Co-precipitation continuous synthesis of the Ni-Rh-Ce0.75Zr0.25O2-δ catalyst in the membrane dispersion microreactor system for n-dodecane steam reforming to hydrogen

Abstract

Precipitation at the micro-scale to produce nanoparticles with small particle size and uniform dispersion is feasible. A membrane dispersion microreactor (MR) - matching spiral tube system was used to synthesize highly dispersed (MR)-Ni-Rh-Ce0.75Zr0.25O2-δ and (MR)-Ni- Ce0.75Zr0.25O2-δ catalysts with active metal particle sizes of 4.3 and 4.6 nm. Rapid nucleation of the catalyst precursor was achieved in the microreactor and ordered growth occurred in the spiral tube. Characterization by TEM, pulse CO chemisorption, and Raman spectroscopy prove that the catalysts synthesized in the microreactor system possess more oxygen vacancies and uniformly supported active metal than those in the stirred tank (S).

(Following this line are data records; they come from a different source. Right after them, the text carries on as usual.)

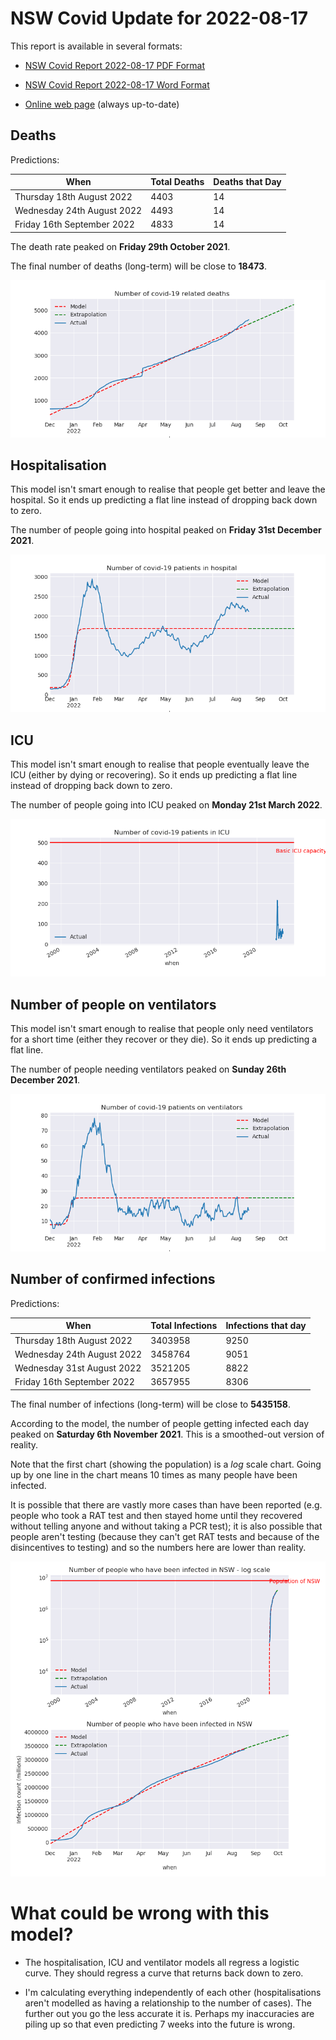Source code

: # NSW Covid Update for 2022-08-17

This report is available in several formats:

- [NSW Covid Report 2022-08-17 PDF Format](https://github.com/solresol/yet-another-pandemic-prediction/raw/main/output/2022-08-17/nsw-covid-report-2022-08-17.pdf)

- [NSW Covid Report 2022-08-17 Word Format](https://github.com/solresol/yet-another-pandemic-prediction/raw/main/output/2022-08-17/nsw-covid-report-2022-08-17.docx)

- [Online web page](https://github.com/solresol/yet-another-pandemic-prediction/tree/main/output/README.md) (always up-to-date)

## Deaths

Predictions:

| When | Total Deaths | Deaths that Day |
| ---- | ------------ | --------------- |
| Thursday 18th August 2022 | 4403 | 14 |
| Wednesday 24th August 2022 | 4493 | 14 |
| Friday 16th September 2022 | 4833 | 14 |

The death rate peaked on **Friday 29th October 2021**.

The final number of deaths (long-term) will
be close to **18473**.

![](2022-08-17/deaths.png)



## Hospitalisation

This model isn't smart enough to realise that people get better and leave the hospital.
So it ends up predicting a flat line instead of dropping back down to zero.

The number of people going into hospital peaked on **Friday 31st December 2021**.

![](2022-08-17/hospitalisation.png)

## ICU

This model isn't smart enough to realise that people eventually leave the ICU
(either by dying or recovering).
So it ends up predicting a flat line instead of dropping back down to zero.

The number of people going into ICU peaked on **Monday 21st March 2022**.

![](2022-08-17/icu.png)

## Number of people on ventilators

This model isn't smart enough to realise that people only need ventilators for
a short time (either they recover or they die). So it ends up predicting a flat line.

The number of people needing ventilators peaked on **Sunday 26th December 2021**.

![](2022-08-17/ventilators.png)

## Number of confirmed infections

Predictions:

| When | Total Infections | Infections that day |
| ---- | ------------ | --------------- |
| Thursday 18th August 2022 | 3403958 | 9250 |
| Wednesday 24th August 2022 | 3458764 | 9051 |
| Wednesday 31st August 2022 | 3521205 | 8822 |
| Friday 16th September 2022 | 3657955 | 8306 |

The final number of infections (long-term) will
be close to **5435158**.


According to the model, the number of people getting infected each day peaked on **Saturday 6th November 2021**. This is a smoothed-out version of reality.

Note that the first chart (showing the population) is a *log* scale chart. Going up by one line in the chart means 10 times as many people have been infected. 

It is possible that there are vastly more cases than have been
reported (e.g. people who took a RAT test and then stayed home until
they recovered without telling anyone and without taking a PCR test);
it is also possible that people aren't testing (because they can't get
RAT tests and because of the disincentives to testing) and so the
numbers here are lower than reality.


![](2022-08-17/infection.png)



# What could be wrong with this model?

- The hospitalisation, ICU and ventilator models all regress a logistic curve. They
should regress a curve that returns back down to zero.

- I'm calculating everything independently of each other (hospitalisations aren't modelled as having a relationship to the number of cases). The further out you go the less accurate it is. Perhaps my inaccuracies are piling up so that even predicting 7 weeks into the future is wrong.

The apparent activation energies of the catalysts for n-dodecane steam reforming (SR) increase in the following order: (MR)-Ni-Rh-CZO (62 kJ/mol) < (S)-Ni-Rh-CZO (67 kJ/mol) < (MR)-Ni- CZO (77 kJ/mol) < (S)-Ni-CZO (84 kJ/mol). The initial hydrogen yields of (MR)-Ni-Rh-CZO and (S)-Ni-Rh-CZO are 88 and 59%, respectively, at T = 650 °C, WHSV = 12 h−1, and S/C = 4. TPSR experiments indicated that (MR)-Ni-CZO mostly contributed to the cleavage of C–C and C–H bonds. The carbon deposition in the first 12 h of n-dodecane SR is only 2.4 mg/(g-cat·mol-H2). For optimizing the continuous synthesis method, the initial hydrogen yield can be further improved to above 95% by increasing the mixing intensity, decreasing the ratio of the dispersed to continuous phase, and increasing the spiral tube length to synthesize better-dispersed catalysts.